OS X Mountain Lion: Time Machine overview
When you connect your Mac to a new disk, a message appears asking if you’d like to use the disk to back up your files. Use this information to respond to the message.
- Use as Backup Disk: Time Machine will use this disk for backups. Initially, Time Machine makes a complete backup, including system files, applications, accounts, preferences, music, photos, documents—everything you keep on your computer, except for a few temporary files (such as web browser caches).
Depending on how many items you’re backing up, your initial backup could take a while. Subsequent backups take less time because only items that have changed are backed up. You can use your computer during backups.
Time Machine works best if you use your backup disk only for backups. If you keep files on your backup disk, Time Machine won’t back up those files, and the space available for Time Machine backups is reduced.
- Encrypt backup disk: For security, select this checkbox. If you back up to an external disk and do not encrypt the backup disk, any person who gains possession of the disk can read the information on it.

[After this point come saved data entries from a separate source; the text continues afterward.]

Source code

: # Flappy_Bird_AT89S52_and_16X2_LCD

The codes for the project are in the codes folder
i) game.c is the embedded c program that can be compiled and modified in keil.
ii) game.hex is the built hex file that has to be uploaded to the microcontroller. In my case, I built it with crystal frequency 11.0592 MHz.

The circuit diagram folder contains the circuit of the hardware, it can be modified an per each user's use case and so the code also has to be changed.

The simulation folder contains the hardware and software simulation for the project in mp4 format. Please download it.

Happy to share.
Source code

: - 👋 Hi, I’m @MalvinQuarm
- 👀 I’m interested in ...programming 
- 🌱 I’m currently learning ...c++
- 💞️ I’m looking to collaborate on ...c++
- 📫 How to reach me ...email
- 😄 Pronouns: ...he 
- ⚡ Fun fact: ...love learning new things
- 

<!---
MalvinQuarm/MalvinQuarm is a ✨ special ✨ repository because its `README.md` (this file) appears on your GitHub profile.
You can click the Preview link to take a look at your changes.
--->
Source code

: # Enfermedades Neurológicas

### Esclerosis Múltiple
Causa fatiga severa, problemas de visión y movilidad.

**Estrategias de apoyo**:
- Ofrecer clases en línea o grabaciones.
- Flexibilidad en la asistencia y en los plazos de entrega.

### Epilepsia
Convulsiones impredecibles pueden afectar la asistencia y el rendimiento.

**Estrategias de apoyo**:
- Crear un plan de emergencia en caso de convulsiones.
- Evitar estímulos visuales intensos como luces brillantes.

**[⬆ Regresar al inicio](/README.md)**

- Decide Later: Time Machine will display the message again each time you connect to the disk.
- Don’t Use: Time Machine will not ask again if you want to use this disk for backups.
If your Mac is in sleep or your backup disk isn’t available when it’s time for a scheduled backup, the backup is not performed. Backups resume after the computer and backup disk are available again.
If you have a portable computer, in addition to saving backups on your backup disk, Time Machine saves hourly snapshots of files and stores the snapshots on your computer’s internal drive. If your backup disk isn’t connected, Time Machine continues saving snapshots on your internal drive, and then resumes backing up to your backup disk when you reconnect it.